- Ziria Location within Greece
- Coordinates: 38°18′N 21°59′E﻿ / ﻿38.300°N 21.983°E
- Country: Greece
- Administrative region: West Greece
- Regional unit: Achaea
- Municipality: Aigialeia
- Municipal unit: Erineos

Population (2021)
- • Community: 769
- Time zone: UTC+2 (EET)
- • Summer (DST): UTC+3 (EEST)

= Ziria, Achaea =

Ziria (Greek: Ζήρια) is a village and a community in Achaea, Greece. It is situated in the hills near the Gulf of Corinth coast, 11 km northwest of Aigio. The community consists of the villages Ziria, Ano Ziria, Kyani Akti, Lampiri, Rodini and Sarkounas.
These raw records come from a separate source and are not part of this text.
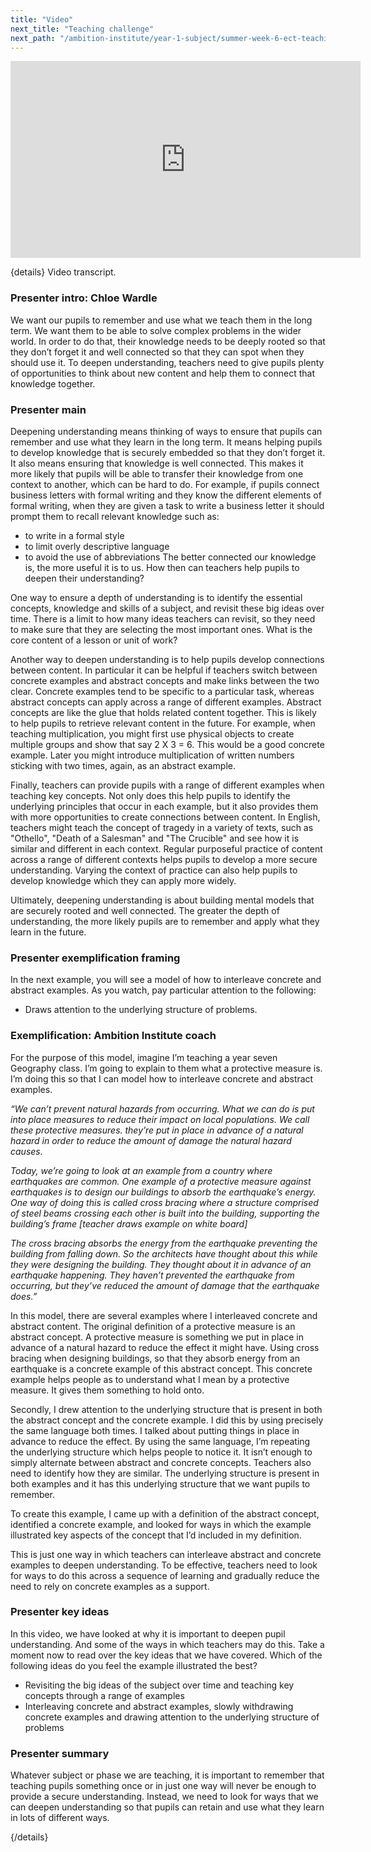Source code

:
 ```yaml
---
title: "Video"
next_title: "Teaching challenge"
next_path: "/ambition-institute/year-1-subject/summer-week-6-ect-teaching-challenge"
---
```


<iframe width="560" height="315" src="https://www.youtube.com/embed/yNjn83sX4uM" title="S6 - YouTube" frameborder="0" allow="accelerometer; autoplay; clipboard-write; encrypted-media; gyroscope; picture-in-picture; web-share" allowfullscreen></iframe>

{details}
Video transcript.

### Presenter intro: Chloe Wardle

We want our pupils to remember and use what we teach them in the long term. We want
them to be able to solve complex problems in the wider world. In order to do that,
their knowledge needs to be deeply rooted so that they don’t forget it and well connected
so that they can spot when they should use it. To deepen understanding, teachers
need to give pupils plenty of opportunities to think about new content and help them
to connect that knowledge together.

### Presenter main

Deepening understanding means thinking of ways to ensure that pupils can remember
and use what they learn in the long term. It means helping pupils to develop knowledge
that is securely embedded so that they don’t forget it. It also means ensuring that
knowledge is well connected. This makes it more likely that pupils will be able to
transfer their knowledge from one context to another, which can be hard to do. For
example, if pupils connect business letters with formal writing and they know the
different elements of formal writing, when they are given a task to write a business
letter it should prompt them to recall relevant knowledge such as:

- to write in a formal style
- to limit overly descriptive language
- to avoid the use of abbreviations
  The better connected our knowledge is, the more useful it is to us. How then can
  teachers help pupils to deepen their understanding?

One way to ensure a depth of understanding is to identify the essential concepts, knowledge and skills of a subject, and revisit these big ideas over time. There is a limit to how many ideas teachers can revisit, so they need to make sure that they are selecting the most important ones. What is the core content of a lesson or unit of work?

Another way to deepen understanding is to help pupils develop connections between content. In particular it can be helpful if teachers switch between concrete examples and abstract concepts and make links between the two clear. Concrete examples tend to be specific to a particular task, whereas abstract concepts can apply across a range of different examples. Abstract concepts are like the glue that holds related content together. This is likely to help pupils to retrieve relevant content in the future. For example, when teaching multiplication, you might first use physical objects to create multiple groups and show that say 2 X 3 = 6. This would be a good concrete example. Later you might introduce multiplication of written numbers sticking with two times, again, as an abstract example.

Finally, teachers can provide pupils with a range of different examples when teaching key concepts. Not only does this help pupils to identify the underlying principles that occur in each example, but it also provides them with more opportunities to create connections between content. In English, teachers might teach the concept of tragedy in a variety of texts, such as "Othello", "Death of a Salesman" and "The Crucible" and see how it is similar and different in each context. Regular purposeful practice of content across a range of different contexts helps pupils to develop a more secure understanding. Varying the context of practice can also help pupils to develop knowledge which they can apply more widely.

Ultimately, deepening understanding is about building mental models that are securely rooted and well connected. The greater the depth of understanding, the more likely pupils are to remember and apply what they learn in the future.

### Presenter exemplification framing

In the next example, you will see a model of how to interleave concrete and abstract
examples. As you watch, pay particular attention to the following:

- Draws attention to the underlying structure of problems.

### Exemplification: Ambition Institute coach

For the purpose of this model, imagine I’m teaching a year seven Geography
class. I’m going to explain to them what a protective measure is. I’m doing this
so that I can model how to interleave concrete and abstract examples.

_“We can’t prevent natural hazards from occurring. What we can do is put into place measures to reduce their impact on local populations. We call these protective measures. they’re put in place in advance of a natural hazard in order to reduce the amount of damage the natural hazard causes._

_Today, we’re going to look at an example from a country where earthquakes are common. One example of a protective measure against earthquakes is to design our buildings to absorb the earthquake’s energy. One way of doing this is called cross bracing where a structure comprised of steel beams crossing each other is built into the building, supporting the building’s frame [teacher draws example on white board]_

_The cross bracing absorbs the energy from the earthquake preventing the building from falling down. So the architects have thought about this while they were designing the building. They thought about it in advance of an earthquake happening. They haven’t prevented the earthquake from occurring, but they’ve reduced the amount of damage that the earthquake does.”_

In this model, there are several examples where I interleaved concrete and abstract content. The original definition of a protective measure is an abstract concept. A protective measure is something we put in place in advance of a natural hazard to reduce the effect it might have. Using cross bracing when designing buildings, so that they absorb energy from an earthquake is a concrete example of this abstract concept. This concrete example helps people as to understand what I mean by a protective measure. It gives them something to hold onto.

Secondly, I drew attention to the underlying structure that is present in both the abstract concept and the concrete example. I did this by using precisely the same language both times. I talked about putting things in place in advance to reduce the effect. By using the same language, I’m repeating the underlying structure which helps people to notice it. It isn’t enough to simply alternate between abstract and concrete concepts. Teachers also need to identify how they are similar. The underlying structure is present in both examples and it has this underlying structure that we want pupils to remember.

To create this example, I came up with a definition of the abstract concept, identified a concrete example, and looked for ways in which the example illustrated key aspects of the concept that I’d included in my definition.

This is just one way in which teachers can interleave abstract and concrete examples to deepen understanding. To be effective, teachers need to look for ways to do this across a sequence of learning and gradually reduce the need to rely on concrete examples as a support.

### Presenter key ideas

In this video, we have looked at why it is important to deepen pupil understanding.
And some of the ways in which teachers may do this. Take a moment now to read over
the key ideas that we have covered. Which of the following ideas do you feel the
example illustrated the best?

- Revisiting the big ideas of the subject over time and teaching key concepts through a range of examples
- Interleaving concrete and abstract examples, slowly withdrawing concrete examples and drawing attention to the underlying structure of problems

### Presenter summary

Whatever subject or phase we are teaching, it is important to remember that
teaching pupils something once or in just one way will never be enough to
provide a secure understanding. Instead, we need to look for ways that we can
deepen understanding so that pupils can retain and use what they learn in lots
of different ways.

{/details}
Ziria is part of the municipal unit of Erineos. The community had a population of 769 in 2021. Until 1998, Ziria was an independent commune. It became part of Erineos under the 1998 Capodistrian Plan, and Erineos became part of Aigialeia through the 2011 Kallikratis reform.

==History==

In ancient times, the area around Ziria was part of the Achaean League. Today's Lampiri was the port of the ancient town of Erineus, which was destroyed in 412 BC by Athenian and Corinthian generals. The English antiquarian and topographer William Martin Leake travelled in the area in the first half of the 19th century. In his book "Peloponnesiaca: A Supplement to Travels in the Moréa" he mentions the village as the "vineyards of Lambíri" and the bay of Lambiri as "the only semblance of a harbor between Aigio and Psathopyrgos." The famous French historian, explorer, and diplomat François Pouqueville, who travelled through the area in 1816, mentions the "Port Erineus or "Lambir ta Ambélia" (ampelia means vineyards in Greek), and he also mentions the existence of a khan for travellers there.